The wireless router translates the network 192.168.0.0/24 to 10.20.20.100 then forwards the traffic to the firewall. The gateway IP address set on this router is 10.20.20.254. However, the firewall has an interface named wlan and IP address 172.16.0.1 (MAC address: 00aa.0091.9e02). So it is not possible to have traffic from the wireless router to the firewall. That's wrong!

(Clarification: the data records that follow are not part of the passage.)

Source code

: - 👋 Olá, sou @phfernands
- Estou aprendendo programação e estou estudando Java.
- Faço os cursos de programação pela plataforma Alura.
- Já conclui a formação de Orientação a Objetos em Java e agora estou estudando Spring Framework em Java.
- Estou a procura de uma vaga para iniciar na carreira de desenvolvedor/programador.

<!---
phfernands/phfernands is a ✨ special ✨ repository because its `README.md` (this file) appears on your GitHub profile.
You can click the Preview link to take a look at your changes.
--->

The firewall has a static route to the internal network 10.20.20.0/24, so we cannot assign an IP address of this range to the wlan interface without using VLSM. The solution is Proxy ARP:
no sysopt noproxyarp guest
arp guest 10.20.20.254 00aa.0091.9e02 alias
route inside 10.20.20.0 255.255.255.0 10.10.10.254 1
route guest 10.20.20.100 255.255.255.255 10.20.20.100 1
When the wireless router tries to reach 10.20.20.0/24 using the gateway 10.20.20.254, the firewall replies to the ARP request with its MAC address. We just need layer 2 connectivity between these devices, thus everything works fine.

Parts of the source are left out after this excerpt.